Hay que remontarse hasta quienes bucearon en el folklore –perdido ya en la conurbación barcelonesa, ciudades mestizas y de aluvión como todas las grandes urbes -Joan Amades y su «Costumari Català- sin tratar de indagar elementos mágicos o místicos o fruto de templarios, como hicieron Miguel Aracil o Carlos Mesa, aunque merezcan ser recordados. A cuarenta y cinco minutos en coche desde Barcelona, por ejemplo, se halla Vic, una población vinculada no hace tanto tiempo al catolicismo más conservador, «la ciudad de los santos» la denominó un narrador catalán del «noucentisme». Alberga ahora una inmigración de color y otra de origen marroquí que se mantienen casi siempre alejadas del centro y tal vez mal integradas, aunque los jóvenes de estas comunidades hablen ya catalán. En estos días alberga una Universidad de verano y el próximo curso inaugurará su propia Facultad de Medicina. Fue capital del pensamiento conservador con Jaime Balmes que, tal vez, siga inspirando a Mariano Rajoy. Pero su conservadurismo ancestral ha favorecido también el independentismo. En las carreteras próximas se alzan, arrogantes, las «esteladas» que pueden observarse en buena parte de las casas del centro de la población. Vic se ha convertido en el referente del independentismo tradicional, heredero del catalanismo. Estos procesos no acostumbran a tener marcha atrás y es preferible asimilarlos de forma imaginativa antes que combatirlos con decretos-ley y amenazas. Europa hubiera podido ser la gran manta que los hubiera cubierto, pero el proyecto integrador no ha logrado alcanzar una madurez suficiente.

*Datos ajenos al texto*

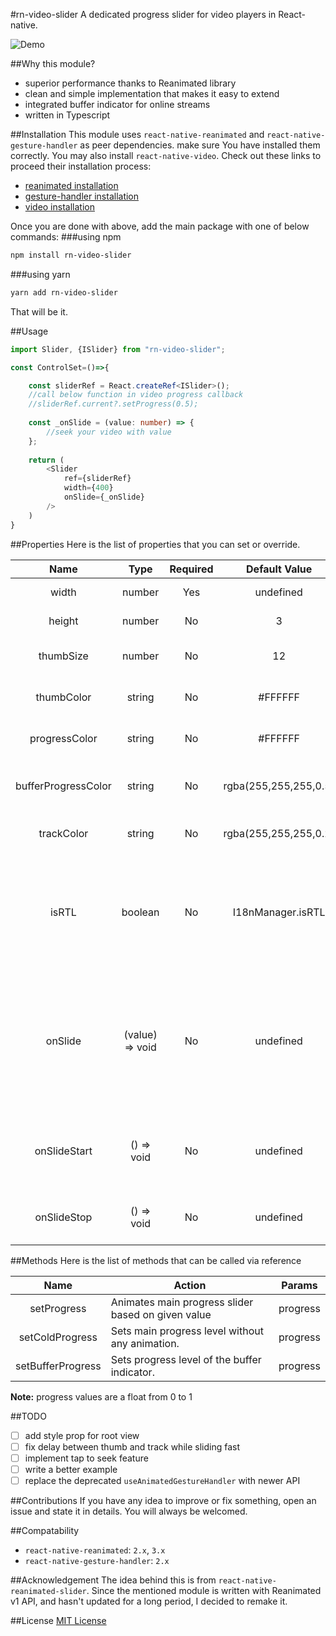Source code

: #rn-video-slider
A dedicated progress slider for video players in React-native.

![Demo](/demo.gif)

##Why this module?
- superior performance thanks to Reanimated library
- clean and simple implementation that makes it easy to extend
- integrated buffer indicator for online streams
- written in Typescript

##Installation
This module uses `react-native-reanimated` and `react-native-gesture-handler` as 
peer dependencies. make sure You have installed them correctly. You may also install
`react-native-video`. Check out these links to proceed their installation process:
- [reanimated installation](https://docs.swmansion.com/react-native-reanimated/docs/fundamentals/getting-started#installation)
- [gesture-handler installation](https://docs.swmansion.com/react-native-gesture-handler/docs/fundamentals/installation)
- [video installation](https://react-native-video.github.io/react-native-video/installation)

Once you are done with above, add the main package with one of below commands: 
###using npm
```sh
npm install rn-video-slider
```

###using yarn
```sh
yarn add rn-video-slider
```
That will be it.

##Usage
```typescript jsx
import Slider, {ISlider} from "rn-video-slider";

const ControlSet=()=>{

    const sliderRef = React.createRef<ISlider>();
    //call below function in video progress callback
    //sliderRef.current?.setProgress(0.5);
    
    const _onSlide = (value: number) => {
        //seek your video with value
    };
    
    return (
        <Slider
            ref={sliderRef}
            width={400}
            onSlide={_onSlide}
        />
    )
}
```

##Properties
Here is the list of properties that you can set or override.

|        Name         |      Type       | Required |     Default Value     | Description                                                                                            |
|:-------------------:|:---------------:|:--------:|:---------------------:|--------------------------------------------------------------------------------------------------------|
|        width        |     number      |   Yes    |       undefined       | width of slider track                                                                                  |
|       height        |     number      |    No    |           3           | height of slider track                                                                                 |
|      thumbSize      |     number      |    No    |          12           | diameter of sliding thumb                                                                              |
|     thumbColor      |     string      |    No    |        #FFFFFF        | color of sliding thumb                                                                                 |
|    progressColor    |     string      |    No    |        #FFFFFF        | color of progress indicator                                                                            |
| bufferProgressColor |     string      |    No    | rgba(255,255,255,0.5) | color of buffer progress indicator                                                                     |
|     trackColor      |     string      |    No    | rgba(255,255,255,0.2) | color of underlying view                                                                               |
|        isRTL        |     boolean     |    No    |   I18nManager.isRTL   | overrides direction of movement. setting to "true" makes the slider go from right to left.             |
|       onSlide       | (value) => void |    No    |       undefined       | called when slider is being moved by swiping it manually. "value" is a number that changes from 0 to 1 |
|    onSlideStart     |   () => void    |    No    |       undefined       | called when thumb is being touched and held                                                            |
|     onSlideStop     |   () => void    |    No    |       undefined       | called when thumb is released                                                                          |

##Methods
Here is the list of methods that can be called via reference

|       Name        | Action                                             |   Params   |
|:-----------------:|----------------------------------------------------|:----------:|
|    setProgress    | Animates main progress slider based on given value |  progress  |
|  setColdProgress  | Sets main progress level without any animation.    |  progress  |
| setBufferProgress | Sets progress level of the buffer indicator.       |  progress  |

**Note:** progress values are a float from 0 to 1

##TODO
- [ ] add style prop for root view
- [ ] fix delay between thumb and track while sliding fast
- [ ] implement tap to seek feature
- [ ] write a better example
- [ ] replace the deprecated `useAnimatedGestureHandler` with newer API

##Contributions
If you have any idea to improve or fix something, open an issue and state
it in details. You will always be welcomed.

##Compatability
- `react-native-reanimated`: `2.x`, `3.x`
- `react-native-gesture-handler`: `2.x`

##Acknowledgement
The idea behind this is from `react-native-reanimated-slider`.
Since the mentioned module is written with Reanimated v1 API, and hasn't
updated for a long period, I decided to remake it.

##License
[MIT License](https://opensource.org/licenses/MIT)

Los habitantes de Vic, que ahora celebra una de sus varias Fiestas Mayores, se sienten europeos a la vez que defienden su identidad, su condición de capital agraria, pese a que en sus alrededores se han concentrado pequeñas empresas industriales de toda índole.

Los espectáculos que se ofrecen en esta Fiesta Mayor de finales de junio e inicios de julio mantienen incólumes la tradición de los gigantes y cabezudos que, a horarios diversos, aprovechan para situarse frente a la plaza de la catedral –fachada neoclásica, aunque torre románica muy restaurada–. En la colindante, frente al Museo, que bien vale una visita, se organizó con orquesta propia, una noche de danzas griegas. Apenas si había público, pero Vic deseaba así sentirse mediterránea. Antes, habían actuado los «correfocs» y su dragón chispeante ante un amplio público o se habían bailado danzas que recordaban, ya convertidas en populares, bailes dieciochescos de salón. La Cataluña interior equivaldría a la América profunda, aunque sin los achaques reaccionarios que tan bien representa Donald Trump. Posee rasgos de un mestizaje histórico que intenta descubrir sus señas de identidad en la tradición mágica. Montserrat, la montaña insignia, no queda tan lejos y el peso de los conventos –y hasta el templo romano– no resta ausente, como la sombra de Jacint Verdaguer. Intentar desentrañar la esencia de esta Cataluña mágica y profunda le ocupó a Josep Pla toda su vida, la cargó de nostalgia Ferrater Mora en el exilio, acorde con sus conocimientos filosóficos, y ocupó el tiempo del inolvidable J. Vicens Vives. Aquel diálogo madrileño-catalán de los años de la restauración democrática, con Aranguren, Tovar o Laín Entralgo, en un Sitges, todavía sin invasión turística, se evoca con nostalgia. Catalunya ha pasado a erigirse en «el» problema irresoluble. Hay un pesado diálogo de silencios que convendría romper con valentía y sin amenazas. Observamos no sin estupor de qué modo se enconan las posiciones, que se entienden irreductibles y lo serán, tal vez, durante largo tiempo. No es problema de un referéndum más o menos, sino de intentar asumir sin anularla una realidad profunda que va más allá de la política partidista.